Honestly, I'm open to suggestions. Both DH and I grew up in very violent households, and we both have a pretty low threshold for people hurting each other physically. I want DS to know that hitting is not tolerated from ANYONE in the family, not even him. Violence is the only thing we use time-outs for. Everything else we use distraction/redirection/time ins. Even toy time outs when the toy is used inappropriately (for example if it's used to hit sister in the head : )

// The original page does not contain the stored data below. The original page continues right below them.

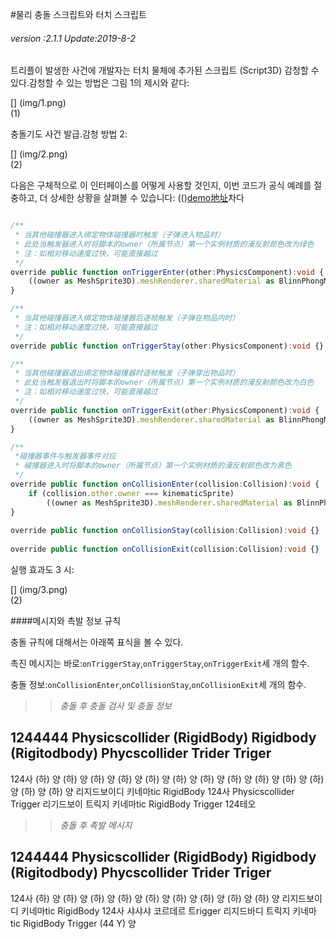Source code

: #물리 충돌 스크립트와 터치 스크립트

###### *version :2.1.1   Update:2019-8-2*

트리플이 발생한 사건에 개발자는 터치 물체에 추가된 스크립트 (Script3D) 감청할 수 있다.감청할 수 있는 방법은 그림 1의 제시와 같다:

[] (img/1.png)<br>(1)

충돌기도 사건 발급.감청 방법 2:

[] (img/2.png)<br>(2)

다음은 구체적으로 이 인터페이스를 어떻게 사용할 것인지, 이번 코드가 공식 예례를 절충하고, 더 상세한 상황을 살펴볼 수 있습니다: (()[demo地址](https://layaair.ldc.layabox.com/demo2/?language=ch&category=3d&group=Physics3D&name=PhysicsWorld_TriggerAndCollisionEvent)차다


```typescript

/**
 * 当其他碰撞器进入绑定物体碰撞器时触发（子弹进入物品时）
 * 此处当触发器进入时将脚本的owner（所属节点）第一个实例材质的漫反射颜色改为绿色
 * 注：如相对移动速度过快，可能直接越过
 */
override public function onTriggerEnter(other:PhysicsComponent):void {
	((owner as MeshSprite3D).meshRenderer.sharedMaterial as BlinnPhongMaterial).albedoColor = new Vector4(0.0, 1.0, 0.0, 1.0);
}

/**
 * 当其他碰撞器进入绑定物体碰撞器后逐帧触发（子弹在物品内时）
 * 注：如相对移动速度过快，可能直接越过
 */	
override public function onTriggerStay(other:PhysicsComponent):void {}

/**
 * 当其他碰撞器退出绑定物体碰撞器时逐帧触发（子弹穿出物品时）
 * 此处当触发器退出时将脚本的owner（所属节点）第一个实例材质的漫反射颜色改为白色
 * 注：如相对移动速度过快，可能直接越过
 */	
override public function onTriggerExit(other:PhysicsComponent):void {
	((owner as MeshSprite3D).meshRenderer.sharedMaterial as BlinnPhongMaterial).albedoColor = new Vector4(1.0, 1.0, 1.0, 1.0);
}

/**
 *碰撞器事件与触发器事件对应
 * 碰撞器进入时将脚本的owner（所属节点）第一个实例材质的漫反射颜色改为黑色
 */
override public function onCollisionEnter(collision:Collision):void {
	if (collision.other.owner === kinematicSprite)
		((owner as MeshSprite3D).meshRenderer.sharedMaterial as BlinnPhongMaterial).albedoColor = new Vector4(0.0, 0.0, 0.0, 1.0);
}
	
override public function onCollisionStay(collision:Collision):void {}
	
override public function onCollisionExit(collision:Collision):void {}

```


실행 효과도 3 시:

[] (img/3.png)<br>(2)



####메시지와 촉발 정보 규칙

충돌 규칙에 대해서는 아래쪽 표식을 볼 수 있다.

촉진 메시지는 바로:`onTriggerStay`,`onTriggerStay`,`onTriggerExit`세 개의 함수.

충돌 정보:`onCollisionEnter`,`onCollisionStay`,`onCollisionExit`세 개의 함수.

>>*충돌 후 충돌 검사 및 충돌 정보*

1244444 Physicscollider (RigidBody) Rigidbody (Rigitodbody) Phycscollider Trider Triger
--------------------------------------------------------------------------------------------------------------------------------------------------------------------------------------------------------------------------------------------------------------------------------------------------------------------------------------------------------------------------------------------------------------------------------------------------------------------------------------------------------------------------------------------------------------
124사 (하) 양 (하) 양 (하) 양 (하) 양 (하) 양 (하) 양 (하) 양 (하) 양 (하) 양 (하) 양 (하) 양 (하) 양 (하) 양
리지드보이디
키네마tic RigidBody
124사 Physicscollider Trigger
리기드보이 트릭지
키네마tic RigidBody Trigger 124테오

>>*충돌 후 촉발 메시지*

1244444 Physicscollider (RigidBody) Rigidbody (Rigitodbody) Phycscollider Trider Triger
--------------------------------------------------------------------------------------------------------------------------------------------------------------------------------------------------------------------------------------------------------------------------------------------------------------------------------------------------------------------------------------------------------------------------------------------------------------------------------------------------------------------------------------------------------------
124사 (하) 양 (하) 양 (하) 양 (하) 양 (하) 양 (하) 양 (하) 양 (하) 양 (하) 양
리지드보이디
키네마tic RigidBody
124사 샤샤샤 코르데르 트rigger
리지드바디 트릭지
키네마tic RigidBody Trigger (44 Y) 양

I guess I just don't know what else to do.
post #18 of 26
I use a modified version of time out similar to time in I guess, in that dd and I both go into another room to calm down if things are getting upsetting for either one of us, but I don't view it as punishment, just a move to a quiet place so we can talk or cuddle.
post #19 of 26
Oh, that is really sad. I can't even imagine taking something that made him so happy and turning it into something used for punishment. I think it's a good idea to pass that book on, mama! It sounds like she needs it.
post #20 of 26
Quote:
Originally Posted by Joannarachel View Post
Oh, my



Honestly, I'm open to suggestions. Both DH and I grew up in very violent households, and we both have a pretty low threshold for people hurting each other physically. I want DS to know that hitting is not tolerated from ANYONE in the family, not even him. Violence is the only thing we use time-outs for. Everything else we use distraction/redirection/time ins. Even toy time outs when the toy is used inappropriately (for example if it's used to hit sister in the head : )

I guess I just don't know what else to do.
I understand about the violent household, but I guess I'd want to look at your definition of violence. Little kids hitting/acting out is not violence. It's age appropriate, although difficult, behavior. a la spitting out food one does not like, rather than making an awful face and swallowing. Your babies are sooo little. They can just be loved up on when they are feeling so bad they hit.